[Data records]
------------------------------

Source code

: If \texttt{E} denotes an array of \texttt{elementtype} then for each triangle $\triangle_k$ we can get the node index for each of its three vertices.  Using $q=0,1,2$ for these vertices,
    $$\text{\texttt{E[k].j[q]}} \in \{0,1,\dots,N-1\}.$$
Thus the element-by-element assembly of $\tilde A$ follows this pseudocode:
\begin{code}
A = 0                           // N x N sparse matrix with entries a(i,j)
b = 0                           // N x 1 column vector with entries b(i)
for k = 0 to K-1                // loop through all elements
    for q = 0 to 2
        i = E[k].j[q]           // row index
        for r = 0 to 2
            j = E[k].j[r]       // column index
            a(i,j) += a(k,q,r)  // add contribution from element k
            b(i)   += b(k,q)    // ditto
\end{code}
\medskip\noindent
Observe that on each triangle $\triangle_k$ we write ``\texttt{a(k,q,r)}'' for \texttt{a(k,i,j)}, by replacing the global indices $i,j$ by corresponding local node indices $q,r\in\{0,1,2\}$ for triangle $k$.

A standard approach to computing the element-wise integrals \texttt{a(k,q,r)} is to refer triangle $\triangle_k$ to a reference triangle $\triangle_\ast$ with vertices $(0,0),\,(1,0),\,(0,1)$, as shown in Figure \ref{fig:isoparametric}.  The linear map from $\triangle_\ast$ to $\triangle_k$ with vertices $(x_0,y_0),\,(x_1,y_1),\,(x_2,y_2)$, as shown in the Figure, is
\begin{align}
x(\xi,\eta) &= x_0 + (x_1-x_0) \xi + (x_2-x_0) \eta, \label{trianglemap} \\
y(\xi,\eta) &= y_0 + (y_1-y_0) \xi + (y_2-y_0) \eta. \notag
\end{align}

------------------------------

■ PROMPT:
The lines above from the one containing "Thus the element-by-element" through the one containing "Observe that on" are to be set down exactly, and no others.

■ EXPECTED ANSWER:
Thus the element-by-element assembly of $\tilde A$ follows this pseudocode:
\begin{code}
A = 0                           // N x N sparse matrix with entries a(i,j)
b = 0                           // N x 1 column vector with entries b(i)
for k = 0 to K-1                // loop through all elements
    for q = 0 to 2
        i = E[k].j[q]           // row index
        for r = 0 to 2
            j = E[k].j[r]       // column index
            a(i,j) += a(k,q,r)  // add contribution from element k
            b(i)   += b(k,q)    // ditto
\end{code}
\medskip\noindent
Observe that on each triangle $\triangle_k$ we write ``\texttt{a(k,q,r)}'' for \texttt{a(k,i,j)}, by replacing the global indices $i,j$ by corresponding local node indices $q,r\in\{0,1,2\}$ for triangle $k$.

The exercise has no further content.